Before getting to what it stands for, let’s define it in simple words. Postgres stores data in fixed size units called Page. The fixed size is 8kB. each feature is there to solve a problem and here is the problem:

What if we have a row that exceeds a page size? A table called posts, which keeps the blog post could exceed 8kB. what should we do? the answer to this question is TOAST. it stands for The Oversized-Attribute Storage Technique. the short answer would be through compression or making a pointer to another table which we know as out-of-line storage.

You probably already know that you can have fields in Postgres as big as 1GB :)

Which Data Types are TOAST-able?

First of all Data Types which cannot produce large field values are not TOAST-able.

These are Non-TOAST-able Data Types:

  • Numeric and Serial Types(int2, int4, int8,…)
  • Floating-Point Types(float4, float8)
  • Boolean
  • Date/Time Types
  • Enumerated Types
  • Network Address Types

If a Type wants to be TOAST-able, it should have variable-length representation, usually the first 4 bytes.

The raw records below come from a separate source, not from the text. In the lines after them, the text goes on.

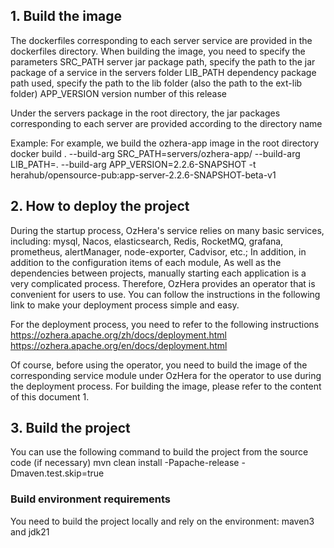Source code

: <!--

    Licensed to the Apache Software Foundation (ASF) under one
    or more contributor license agreements.  See the NOTICE file
    distributed with this work for additional information
    regarding copyright ownership.  The ASF licenses this file
    to you under the Apache License, Version 2.0 (the
    "License"); you may not use this file except in compliance
    with the License.  You may obtain a copy of the License at

    http://www.apache.org/licenses/LICENSE-2.0

    Unless required by applicable law or agreed to in writing,
    software distributed under the License is distributed on an
    "AS IS" BASIS, WITHOUT WARRANTIES OR CONDITIONS OF ANY
    KIND, either express or implied.  See the License for the
    specific language governing permissions and limitations
    under the License.

-->

## 1. Build the image
The dockerfiles corresponding to each server service are provided in the dockerfiles directory. When building the image, you need to specify the parameters
SRC_PATH server jar package path, specify the path to the jar package of a service in the servers folder
LIB_PATH dependency package path used, specify the path to the lib folder (also the path to the ext-lib folder)
APP_VERSION version number of this release

Under the servers package in the root directory, the jar packages corresponding to each server are provided according to the directory name

Example: For example, we build the ozhera-app image in the root directory
docker build . --build-arg SRC_PATH=servers/ozhera-app/ --build-arg LIB_PATH=. --build-arg APP_VERSION=2.2.6-SNAPSHOT -t herahub/opensource-pub:app-server-2.2.6-SNAPSHOT-beta-v1

## 2. How to deploy the project

During the startup process, OzHera's service relies on many basic services, 
including: mysql, Nacos,
elasticsearch, Redis, RocketMQ, grafana, prometheus,
alertManager, node-exporter, Cadvisor, etc.;
In addition, in addition to the configuration items of each module, 
As well as the dependencies between projects,
manually starting each application is a very complicated process. Therefore, OzHera
provides an operator that is convenient for users to use. 
You can follow the instructions in the following link to make your deployment
process simple and easy.

For the deployment process, you need to refer to the following instructions
https://ozhera.apache.org/zh/docs/deployment.html
https://ozhera.apache.org/en/docs/deployment.html

Of course, before using the operator, you need to build the image of the corresponding
service module under OzHera for the operator to use during the deployment process.
For building the image, please refer to the content of this document 1.

## 3. Build the project
You can use the following command to build the project from the source code (if necessary)
mvn clean install -Papache-release -Dmaven.test.skip=true

### Build environment requirements
You need to build the project locally and rely on the environment:
maven3 and jdk21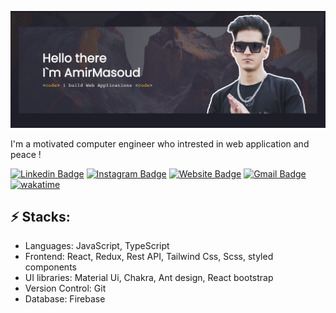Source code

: ![Header image](https://raw.githubusercontent.com/Amirjf/Amirjf/main/github_header.jpg)
<!-- You can create your own header images using Canva, it has a lot of templates. If you do, use the following link https://www.canva.com/join/celeriac-tread-jellyfish -->

I'm a motivated computer engineer who intrested in web application and peace !

[![Linkedin Badge](https://img.shields.io/badge/-AmirJafari-blue?style=flat-square&logo=Linkedin&logoColor=white&link=https://https://www.linkedin.com/in/amir-jafari/)](https://www.linkedin.com/in/amir-jafari/)
[![Instagram Badge](https://img.shields.io/badge/-AmirJafari-e4405f?style=flat-square&logo=Instagram&logoColor=white&link=https://www.instagram.com/amir_jfri77/)](https://www.instagram.com/amir_jfri77/)
[![Website Badge](https://img.shields.io/badge/-amirjf.ir-e34f26?style=flat-square&logo=HTML5&logoColor=white&link=https://amir-jf.ir/)](https://amir-jf.ir/)
[![Gmail Badge](https://img.shields.io/badge/-amir.mja77@gmail.com-d14836?style=flat-square&logo=Gmail&logoColor=white&link=mailto:amir.mja77@gmail.com)](mailto:amir.mja77@gmail.com)
[![wakatime](https://wakatime.com/badge/user/b7d5329b-2a68-4b87-b0d8-dd07a58c6ddf.svg)](https://wakatime.com/@b7d5329b-2a68-4b87-b0d8-dd07a58c6ddf)
## ⚡ Stacks:

- Languages: JavaScript, TypeScript
- Frontend: React, Redux, Rest API, Tailwind Css, Scss, styled components
- UI libraries: Material Ui, Chakra, Ant design, React bootstrap
- Version Control: Git
- Database: Firebase


<!--
**Amirjf/Amirjf** is a ✨ _special_ ✨ repository because its `README.md` (this file) appears on your GitHub profile.

-->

Here is the list of TOAST-ble Data Types

  • Textual and Binary Large Objects(text, varchar, char(n))
  • JSON and XML(json, jsonb, xml)
  • Geometric Data Types(box, circle, line, …)
  • Array Data Types

TOAST Strategies

We have 4 different strategies: PLAIN, EXTENDED, EXTERNAL, MAIN.

Before explaining them let’s create a table and also learn how to check the TOAST strategies of each column.

Create a sample table:

CREATE TABLE posts (
id SERIAL PRIMARY KEY,
title VARCHAR(255) NOT NULL,
body TEXT NOT NULL,
created_at TIMESTAMP DEFAULT CURRENT_TIMESTAMP
);

the TOAST strategies of columns are stored in pg_attribute table, we can use our table name posts to get only data of it:

SELECT * FROM pg_attribute WHERE attrelid = 'posts'::regclass;
pg_attribute Table

A lot of this data is not relevant to us. Also there are hidden system columns listed as well. We can ignore them, and also map attstorage to the strategy name:

SELECT
'posts'::regclass AS table_name,
a.attname AS column_name,
CASE
WHEN a.attstorage = 'p' THEN 'PLAIN'
WHEN a.attstorage = 'e' THEN 'EXTERNAL'
WHEN a.attstorage = 'm' THEN 'MAIN'
WHEN a.attstorage = 'x' THEN 'EXTENDED'
ELSE 'UNKNOWN'
END AS toast_strategy
FROM
pg_attribute a
WHERE
a.attrelid = 'posts'::regclass
AND a.attnum > 0 -- exclude system columns

As you can see p stands for plain strategy.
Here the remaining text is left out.